(Task objective) Only a number is expected: how many lines in the entries that follow contain the word "when"?

(Exercise input)

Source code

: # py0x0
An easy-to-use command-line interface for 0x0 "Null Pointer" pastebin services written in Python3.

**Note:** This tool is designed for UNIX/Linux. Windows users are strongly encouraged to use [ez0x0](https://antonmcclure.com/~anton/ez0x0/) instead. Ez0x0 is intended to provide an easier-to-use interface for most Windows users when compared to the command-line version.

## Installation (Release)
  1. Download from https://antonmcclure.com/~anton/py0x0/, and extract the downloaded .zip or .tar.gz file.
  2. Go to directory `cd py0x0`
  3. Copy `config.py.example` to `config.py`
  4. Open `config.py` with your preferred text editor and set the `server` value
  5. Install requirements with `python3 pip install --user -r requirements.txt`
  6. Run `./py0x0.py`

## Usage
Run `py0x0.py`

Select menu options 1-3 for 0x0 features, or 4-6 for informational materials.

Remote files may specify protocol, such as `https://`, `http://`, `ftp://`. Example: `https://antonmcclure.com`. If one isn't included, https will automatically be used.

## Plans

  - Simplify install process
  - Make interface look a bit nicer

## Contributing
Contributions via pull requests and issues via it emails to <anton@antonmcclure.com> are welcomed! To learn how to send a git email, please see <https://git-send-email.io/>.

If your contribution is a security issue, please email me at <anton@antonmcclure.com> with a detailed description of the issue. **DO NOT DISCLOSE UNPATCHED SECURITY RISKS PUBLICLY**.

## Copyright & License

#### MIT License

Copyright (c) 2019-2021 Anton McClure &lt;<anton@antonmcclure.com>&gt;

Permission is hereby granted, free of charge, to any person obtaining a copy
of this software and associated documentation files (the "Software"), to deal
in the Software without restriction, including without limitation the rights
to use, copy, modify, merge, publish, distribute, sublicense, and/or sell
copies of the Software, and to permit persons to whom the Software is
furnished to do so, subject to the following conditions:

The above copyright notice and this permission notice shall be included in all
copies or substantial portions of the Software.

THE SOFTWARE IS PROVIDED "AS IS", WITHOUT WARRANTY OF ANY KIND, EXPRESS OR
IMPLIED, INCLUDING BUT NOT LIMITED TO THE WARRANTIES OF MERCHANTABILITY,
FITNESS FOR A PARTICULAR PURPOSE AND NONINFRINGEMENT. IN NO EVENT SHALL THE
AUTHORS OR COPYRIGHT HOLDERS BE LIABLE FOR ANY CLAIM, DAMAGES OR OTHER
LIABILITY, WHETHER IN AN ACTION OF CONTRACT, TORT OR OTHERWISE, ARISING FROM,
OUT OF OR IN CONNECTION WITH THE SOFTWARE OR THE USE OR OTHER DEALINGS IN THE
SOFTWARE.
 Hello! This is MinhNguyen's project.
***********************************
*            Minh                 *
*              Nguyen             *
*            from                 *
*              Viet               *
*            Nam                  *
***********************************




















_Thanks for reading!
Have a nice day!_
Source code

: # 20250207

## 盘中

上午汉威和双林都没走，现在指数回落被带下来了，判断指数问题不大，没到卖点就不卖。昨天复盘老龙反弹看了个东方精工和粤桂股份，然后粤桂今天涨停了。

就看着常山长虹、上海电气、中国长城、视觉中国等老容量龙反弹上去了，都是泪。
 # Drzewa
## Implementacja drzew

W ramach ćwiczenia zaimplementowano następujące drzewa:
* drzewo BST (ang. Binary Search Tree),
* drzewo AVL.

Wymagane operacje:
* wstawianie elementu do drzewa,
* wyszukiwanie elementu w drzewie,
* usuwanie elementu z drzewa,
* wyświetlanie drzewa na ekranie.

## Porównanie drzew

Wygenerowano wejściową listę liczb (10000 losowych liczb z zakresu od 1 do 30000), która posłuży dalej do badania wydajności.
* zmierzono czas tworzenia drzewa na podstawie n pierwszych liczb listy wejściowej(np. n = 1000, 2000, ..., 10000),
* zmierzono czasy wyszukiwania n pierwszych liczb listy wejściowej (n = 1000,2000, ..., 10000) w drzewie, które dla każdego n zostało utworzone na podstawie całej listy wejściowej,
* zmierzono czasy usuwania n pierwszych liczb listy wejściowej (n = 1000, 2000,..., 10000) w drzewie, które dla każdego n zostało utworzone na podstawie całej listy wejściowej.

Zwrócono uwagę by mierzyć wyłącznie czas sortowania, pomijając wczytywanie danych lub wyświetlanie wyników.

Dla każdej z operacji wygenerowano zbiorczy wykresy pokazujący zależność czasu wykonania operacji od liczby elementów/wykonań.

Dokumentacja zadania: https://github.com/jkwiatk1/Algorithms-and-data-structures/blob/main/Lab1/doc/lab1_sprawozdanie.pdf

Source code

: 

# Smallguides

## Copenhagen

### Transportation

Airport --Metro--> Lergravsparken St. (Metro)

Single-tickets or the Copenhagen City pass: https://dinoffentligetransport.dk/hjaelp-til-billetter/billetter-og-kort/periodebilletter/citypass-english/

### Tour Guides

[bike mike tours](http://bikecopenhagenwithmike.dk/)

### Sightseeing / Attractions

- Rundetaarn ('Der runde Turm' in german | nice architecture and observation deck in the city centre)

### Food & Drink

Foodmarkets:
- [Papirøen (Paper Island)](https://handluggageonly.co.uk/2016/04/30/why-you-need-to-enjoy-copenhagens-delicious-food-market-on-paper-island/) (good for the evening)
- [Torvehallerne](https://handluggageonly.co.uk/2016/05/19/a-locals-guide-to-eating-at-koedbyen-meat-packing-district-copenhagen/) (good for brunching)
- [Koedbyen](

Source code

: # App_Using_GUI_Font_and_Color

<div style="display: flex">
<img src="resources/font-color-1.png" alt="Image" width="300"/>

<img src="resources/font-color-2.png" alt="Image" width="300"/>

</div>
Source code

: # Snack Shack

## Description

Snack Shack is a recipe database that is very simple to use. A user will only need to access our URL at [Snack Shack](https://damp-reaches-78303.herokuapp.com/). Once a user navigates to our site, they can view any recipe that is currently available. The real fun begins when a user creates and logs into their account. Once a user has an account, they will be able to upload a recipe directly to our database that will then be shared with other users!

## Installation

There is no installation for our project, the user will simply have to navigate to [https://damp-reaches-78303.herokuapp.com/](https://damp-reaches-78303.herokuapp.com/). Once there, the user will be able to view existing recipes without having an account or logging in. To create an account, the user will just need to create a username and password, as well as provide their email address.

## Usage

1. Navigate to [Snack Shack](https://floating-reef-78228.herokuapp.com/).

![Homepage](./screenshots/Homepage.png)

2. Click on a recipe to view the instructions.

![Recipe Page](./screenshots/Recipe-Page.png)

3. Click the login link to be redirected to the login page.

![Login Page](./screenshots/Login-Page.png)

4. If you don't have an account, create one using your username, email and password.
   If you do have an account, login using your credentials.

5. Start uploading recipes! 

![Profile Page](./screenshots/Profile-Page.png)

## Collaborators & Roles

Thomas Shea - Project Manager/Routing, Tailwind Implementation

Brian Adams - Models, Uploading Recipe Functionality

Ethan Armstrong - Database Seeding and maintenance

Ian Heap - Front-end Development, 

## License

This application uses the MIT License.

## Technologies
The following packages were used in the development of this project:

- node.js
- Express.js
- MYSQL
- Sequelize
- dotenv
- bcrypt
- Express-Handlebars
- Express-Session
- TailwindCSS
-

(Exercise result) 2